Best thing was watching my mother winning £200! Her face went through the whole range of emotions watching the horse come in.
My son thought the big TV screen was good - you could see the car with the flashing light.
Anyway, fine way to while away an afternoon (and a sum of money).
Pretty canal barges - lots of swans - nice photo opportunities around canal and locks.
Can walk from Reading along canal path. Walking to Reading might be rather more fun as Newbury is less exciting than Reading, and I prefer walks ending in pubs, tea-rooms or shops!
Officially the Totalisator Board, affectionately "Nanny" or "the old nanny goat", the State betting operation is an alternative to the bookies. Instead of betting at fixed odds, you buy a share in the pool, which is then distributed to winners after a slice has been taken off. The dividends are not related to bookmakers' odds but to the total amount staked. All profits from the Tote go back into racing. The clerks are known as the "Ladies in Red" for their scarlet uniforms.
Nanny is sometimes looked down on, but she can sometimes deliver a bargain. Besides, she can offer bets not available from fixed-odds bookies. Here you can bet on a place alone, or an Exacta (first two horses in the right order), or a Trifecta (first, second and third in the right order). There are also a variety of combination bets you can make, notably the Placepot (six placed horses in the same meeting) and Jackpot (six winners, selected races and meetings only)
Not to be confused with the related Tote Bookmakers, who have a presence acting as off-course bookmakers at Newbury and other larger courses. Here you can bet on meetings elsewhere, and also place combination and accumulator bets.
You can just stand by the rails and watch the races if you want, but if you do you'll miss a lot.
Before each race the horses are paraded before spectators by the stable lad or stable girl who looks after them. This is where you can get a good look at the horses and see how skittish they are or how well-prepared for the race. If you know what you are looking for then there are hints to how the horse will perform.
The horse in the picture was called Denada - well named as he finished fourth of four finishers in his race!
Although the traditional manual boards still dominate, with the odds being changed with a marker pen and a wipe of the bookie's sleeve, an increasing number are moving towards electronic boards driven by a keyboard.
I mention this by way of a warning to photographers - you'll be using fast film at the course, but taking pictures of these boards means a slow shutter speed to adjust for the refreshing of the electronic characters!
When you've decided which horse to back, and you've looked around the bookies for the one whose odds and honest look you fancy the most, just go up to him, give the number (not the name) of your horse, your stake and whether "win" or "each way". He will take your money and give you a receipt with the details of your bet.
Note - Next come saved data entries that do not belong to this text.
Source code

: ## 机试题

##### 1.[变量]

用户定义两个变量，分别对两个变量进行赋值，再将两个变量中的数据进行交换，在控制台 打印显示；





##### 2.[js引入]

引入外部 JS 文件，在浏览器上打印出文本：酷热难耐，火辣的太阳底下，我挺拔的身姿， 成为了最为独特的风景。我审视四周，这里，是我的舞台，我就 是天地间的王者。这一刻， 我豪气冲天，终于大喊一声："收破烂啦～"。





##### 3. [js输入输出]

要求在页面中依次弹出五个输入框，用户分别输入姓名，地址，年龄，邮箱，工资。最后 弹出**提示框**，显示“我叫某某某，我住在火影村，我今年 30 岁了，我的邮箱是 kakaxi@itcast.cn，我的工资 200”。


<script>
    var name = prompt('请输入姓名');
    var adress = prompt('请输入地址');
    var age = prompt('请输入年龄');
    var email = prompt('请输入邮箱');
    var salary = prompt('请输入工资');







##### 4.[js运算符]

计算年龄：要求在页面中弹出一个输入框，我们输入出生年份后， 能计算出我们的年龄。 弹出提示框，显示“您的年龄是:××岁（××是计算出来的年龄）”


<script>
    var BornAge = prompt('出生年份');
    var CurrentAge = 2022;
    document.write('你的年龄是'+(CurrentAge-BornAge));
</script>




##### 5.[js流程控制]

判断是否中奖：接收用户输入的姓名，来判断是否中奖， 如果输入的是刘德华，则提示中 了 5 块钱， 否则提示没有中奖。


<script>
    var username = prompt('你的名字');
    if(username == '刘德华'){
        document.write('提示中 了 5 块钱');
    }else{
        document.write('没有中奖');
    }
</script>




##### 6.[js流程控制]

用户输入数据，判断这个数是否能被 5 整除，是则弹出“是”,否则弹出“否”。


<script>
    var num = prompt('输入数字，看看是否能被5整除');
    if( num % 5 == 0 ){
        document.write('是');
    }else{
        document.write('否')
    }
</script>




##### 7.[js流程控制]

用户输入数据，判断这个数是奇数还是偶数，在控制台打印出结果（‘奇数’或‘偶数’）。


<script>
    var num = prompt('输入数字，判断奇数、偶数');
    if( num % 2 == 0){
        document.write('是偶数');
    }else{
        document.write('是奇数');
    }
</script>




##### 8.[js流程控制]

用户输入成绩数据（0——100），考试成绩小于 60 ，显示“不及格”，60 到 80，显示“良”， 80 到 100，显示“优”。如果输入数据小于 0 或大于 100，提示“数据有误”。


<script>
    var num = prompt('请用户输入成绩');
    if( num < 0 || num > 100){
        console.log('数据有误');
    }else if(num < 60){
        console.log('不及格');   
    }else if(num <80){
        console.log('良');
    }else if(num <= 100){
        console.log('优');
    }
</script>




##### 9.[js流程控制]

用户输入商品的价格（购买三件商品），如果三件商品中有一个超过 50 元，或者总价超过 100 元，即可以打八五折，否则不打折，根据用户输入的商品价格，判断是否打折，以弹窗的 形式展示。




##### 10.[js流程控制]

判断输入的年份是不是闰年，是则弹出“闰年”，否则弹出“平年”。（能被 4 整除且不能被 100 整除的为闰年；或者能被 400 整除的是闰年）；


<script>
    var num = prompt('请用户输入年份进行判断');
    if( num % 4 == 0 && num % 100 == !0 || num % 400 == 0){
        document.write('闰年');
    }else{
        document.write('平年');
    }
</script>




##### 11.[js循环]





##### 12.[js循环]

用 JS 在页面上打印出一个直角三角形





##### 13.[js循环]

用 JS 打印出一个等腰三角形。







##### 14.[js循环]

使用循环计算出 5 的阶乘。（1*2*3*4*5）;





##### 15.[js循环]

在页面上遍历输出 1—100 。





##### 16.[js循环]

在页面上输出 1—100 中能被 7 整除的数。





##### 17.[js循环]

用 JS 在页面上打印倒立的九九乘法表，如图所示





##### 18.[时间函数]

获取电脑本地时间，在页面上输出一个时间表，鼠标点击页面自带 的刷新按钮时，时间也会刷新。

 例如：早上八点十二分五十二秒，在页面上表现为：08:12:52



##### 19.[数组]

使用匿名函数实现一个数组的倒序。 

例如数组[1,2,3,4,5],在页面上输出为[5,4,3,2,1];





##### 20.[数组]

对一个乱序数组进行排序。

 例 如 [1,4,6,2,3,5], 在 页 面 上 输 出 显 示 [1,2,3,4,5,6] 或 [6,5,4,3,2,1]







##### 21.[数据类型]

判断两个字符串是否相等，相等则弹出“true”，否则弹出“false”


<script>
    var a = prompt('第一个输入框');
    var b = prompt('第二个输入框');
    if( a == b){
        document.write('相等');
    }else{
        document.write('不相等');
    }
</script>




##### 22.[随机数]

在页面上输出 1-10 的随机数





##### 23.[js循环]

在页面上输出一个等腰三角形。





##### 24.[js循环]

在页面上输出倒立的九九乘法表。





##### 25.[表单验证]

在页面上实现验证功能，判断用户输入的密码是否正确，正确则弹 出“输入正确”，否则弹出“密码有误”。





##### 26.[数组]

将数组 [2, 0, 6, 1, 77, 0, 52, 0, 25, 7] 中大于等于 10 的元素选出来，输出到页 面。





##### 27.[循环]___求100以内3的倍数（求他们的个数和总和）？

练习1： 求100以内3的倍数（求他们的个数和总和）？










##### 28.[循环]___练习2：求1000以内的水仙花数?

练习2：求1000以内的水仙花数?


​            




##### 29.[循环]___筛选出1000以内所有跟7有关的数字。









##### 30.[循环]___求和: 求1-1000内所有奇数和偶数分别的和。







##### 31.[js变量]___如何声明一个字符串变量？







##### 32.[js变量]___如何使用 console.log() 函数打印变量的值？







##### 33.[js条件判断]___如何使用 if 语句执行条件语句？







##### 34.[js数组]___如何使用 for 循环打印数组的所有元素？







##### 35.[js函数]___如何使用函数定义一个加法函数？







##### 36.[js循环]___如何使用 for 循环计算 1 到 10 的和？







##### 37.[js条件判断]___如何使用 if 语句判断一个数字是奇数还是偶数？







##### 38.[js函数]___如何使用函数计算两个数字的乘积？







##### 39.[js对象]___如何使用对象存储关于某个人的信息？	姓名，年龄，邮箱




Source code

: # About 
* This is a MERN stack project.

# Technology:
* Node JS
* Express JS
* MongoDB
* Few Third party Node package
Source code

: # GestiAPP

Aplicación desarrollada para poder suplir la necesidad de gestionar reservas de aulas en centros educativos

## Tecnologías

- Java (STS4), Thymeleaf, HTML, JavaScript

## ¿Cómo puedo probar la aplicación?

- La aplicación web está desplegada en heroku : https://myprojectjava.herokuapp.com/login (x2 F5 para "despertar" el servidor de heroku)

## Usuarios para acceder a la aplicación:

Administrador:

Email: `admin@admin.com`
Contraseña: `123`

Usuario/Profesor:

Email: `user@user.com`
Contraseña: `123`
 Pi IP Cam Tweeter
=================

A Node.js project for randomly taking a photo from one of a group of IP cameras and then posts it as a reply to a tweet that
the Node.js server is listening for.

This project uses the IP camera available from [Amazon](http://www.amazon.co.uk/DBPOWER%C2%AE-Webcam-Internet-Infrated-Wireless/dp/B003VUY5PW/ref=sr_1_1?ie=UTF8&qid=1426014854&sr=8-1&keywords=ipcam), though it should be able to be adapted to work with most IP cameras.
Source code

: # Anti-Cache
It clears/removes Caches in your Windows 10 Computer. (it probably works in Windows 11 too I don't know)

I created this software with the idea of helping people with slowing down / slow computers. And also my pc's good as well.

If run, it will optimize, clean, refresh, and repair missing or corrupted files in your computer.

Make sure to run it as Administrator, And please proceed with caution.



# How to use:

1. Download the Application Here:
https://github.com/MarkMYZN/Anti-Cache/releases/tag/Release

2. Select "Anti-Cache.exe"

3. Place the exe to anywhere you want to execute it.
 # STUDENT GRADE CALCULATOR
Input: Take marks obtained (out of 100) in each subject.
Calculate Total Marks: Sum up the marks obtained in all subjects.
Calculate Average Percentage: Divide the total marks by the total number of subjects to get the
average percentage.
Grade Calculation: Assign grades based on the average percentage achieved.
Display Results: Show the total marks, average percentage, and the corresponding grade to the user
Hold on to this, and remember which bookie because it can be hard to find them again in the huddle of stands.
As well as the names and numbers of horses and their odds, the bookie's board should tell you the minimun stake he (almoat always he) will accept, the minimum stake (usually either GBP 2.00 or GBP 5.00), and the maximum guaranteed payout (he's not going to want to carry all that much cash about even in those secure satchels!).
When your horse romps home and you return to collect your winnings, hand over your receipt and he will pay up. He should not have "welshed" of course - left the course with the stake money before the punters can collect!
Unless you're an owner (and nobody so vulgar as a bookie is permitted inside the Members Enclosure), the principal business of race day is transacted with the bookies.
They set up their stalls in the public enclosure and you walk round, comparing odds and watching the movement of the market - often a telling sign of a good or bad bet.
As I said, bookies are not permitted to trade in the Members Enclosure, though Members and Owners still like a bet. Along the railings dividing the members from the public you'll see bookies' stands facing across the fence - these specially licenced traders are known as 'Rails Bookmakers'.
A walk along the Kennet & Avon Canal is worth a trip, for local wildlife and landscapes of southern England at its best.